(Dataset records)
*** Block opens ***
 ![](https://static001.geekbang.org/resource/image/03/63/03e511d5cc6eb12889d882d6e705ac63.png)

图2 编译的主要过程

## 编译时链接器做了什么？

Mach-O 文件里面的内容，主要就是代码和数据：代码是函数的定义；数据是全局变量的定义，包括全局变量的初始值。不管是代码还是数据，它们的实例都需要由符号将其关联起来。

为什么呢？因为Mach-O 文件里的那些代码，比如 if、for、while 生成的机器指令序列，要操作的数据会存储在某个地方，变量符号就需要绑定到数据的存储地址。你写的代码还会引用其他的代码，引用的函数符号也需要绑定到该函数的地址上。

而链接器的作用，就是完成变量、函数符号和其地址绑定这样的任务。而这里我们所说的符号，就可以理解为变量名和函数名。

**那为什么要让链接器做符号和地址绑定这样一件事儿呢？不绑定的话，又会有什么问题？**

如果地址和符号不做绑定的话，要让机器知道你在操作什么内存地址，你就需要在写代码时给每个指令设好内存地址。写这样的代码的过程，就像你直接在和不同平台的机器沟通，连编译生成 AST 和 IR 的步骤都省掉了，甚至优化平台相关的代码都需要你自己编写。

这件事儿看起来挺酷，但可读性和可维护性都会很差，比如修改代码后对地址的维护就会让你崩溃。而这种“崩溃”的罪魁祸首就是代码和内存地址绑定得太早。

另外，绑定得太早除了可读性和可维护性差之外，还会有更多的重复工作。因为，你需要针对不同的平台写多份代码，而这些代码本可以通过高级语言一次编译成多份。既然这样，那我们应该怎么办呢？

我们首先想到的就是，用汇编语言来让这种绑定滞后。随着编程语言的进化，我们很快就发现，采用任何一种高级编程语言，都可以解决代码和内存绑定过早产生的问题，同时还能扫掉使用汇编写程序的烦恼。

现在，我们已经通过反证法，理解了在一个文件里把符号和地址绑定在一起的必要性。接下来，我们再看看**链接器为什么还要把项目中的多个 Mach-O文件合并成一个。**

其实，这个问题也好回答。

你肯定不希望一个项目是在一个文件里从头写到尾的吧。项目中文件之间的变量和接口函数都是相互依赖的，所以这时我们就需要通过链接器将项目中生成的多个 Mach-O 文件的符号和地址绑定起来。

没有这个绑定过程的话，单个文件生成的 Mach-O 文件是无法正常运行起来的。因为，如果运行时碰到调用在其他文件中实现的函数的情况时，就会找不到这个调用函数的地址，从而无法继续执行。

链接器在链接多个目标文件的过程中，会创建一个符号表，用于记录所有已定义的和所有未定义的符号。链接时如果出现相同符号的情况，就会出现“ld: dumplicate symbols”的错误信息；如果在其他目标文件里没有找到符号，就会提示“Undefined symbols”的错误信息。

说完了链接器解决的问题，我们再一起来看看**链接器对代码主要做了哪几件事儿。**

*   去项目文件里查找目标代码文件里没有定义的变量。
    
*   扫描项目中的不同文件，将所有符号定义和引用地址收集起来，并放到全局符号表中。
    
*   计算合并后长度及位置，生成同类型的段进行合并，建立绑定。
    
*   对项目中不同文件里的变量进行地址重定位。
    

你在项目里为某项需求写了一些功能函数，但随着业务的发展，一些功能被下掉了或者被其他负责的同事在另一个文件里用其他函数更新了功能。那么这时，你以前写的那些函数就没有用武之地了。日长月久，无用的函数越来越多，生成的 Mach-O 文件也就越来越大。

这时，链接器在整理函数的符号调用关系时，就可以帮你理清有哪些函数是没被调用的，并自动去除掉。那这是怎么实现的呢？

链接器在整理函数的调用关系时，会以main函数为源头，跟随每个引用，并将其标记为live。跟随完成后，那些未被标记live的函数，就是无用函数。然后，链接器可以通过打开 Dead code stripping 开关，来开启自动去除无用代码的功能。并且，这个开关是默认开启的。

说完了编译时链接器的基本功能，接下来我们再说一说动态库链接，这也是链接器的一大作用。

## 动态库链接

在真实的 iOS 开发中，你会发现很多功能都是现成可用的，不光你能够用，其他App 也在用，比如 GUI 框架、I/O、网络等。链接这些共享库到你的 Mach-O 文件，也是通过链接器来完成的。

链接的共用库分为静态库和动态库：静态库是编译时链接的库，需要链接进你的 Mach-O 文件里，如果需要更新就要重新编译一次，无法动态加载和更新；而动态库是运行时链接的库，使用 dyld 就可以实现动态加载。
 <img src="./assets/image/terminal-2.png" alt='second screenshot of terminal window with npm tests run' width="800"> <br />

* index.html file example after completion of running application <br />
*** Block closes ***
What the task asks = Extract all lines of the records above that include "image".

Response area =
 ![](https://static001.geekbang.org/resource/image/03/63/03e511d5cc6eb12889d882d6e705ac63.png)
 <img src="./assets/image/terminal-2.png" alt='second screenshot of terminal window with npm tests run' width="800"> <br />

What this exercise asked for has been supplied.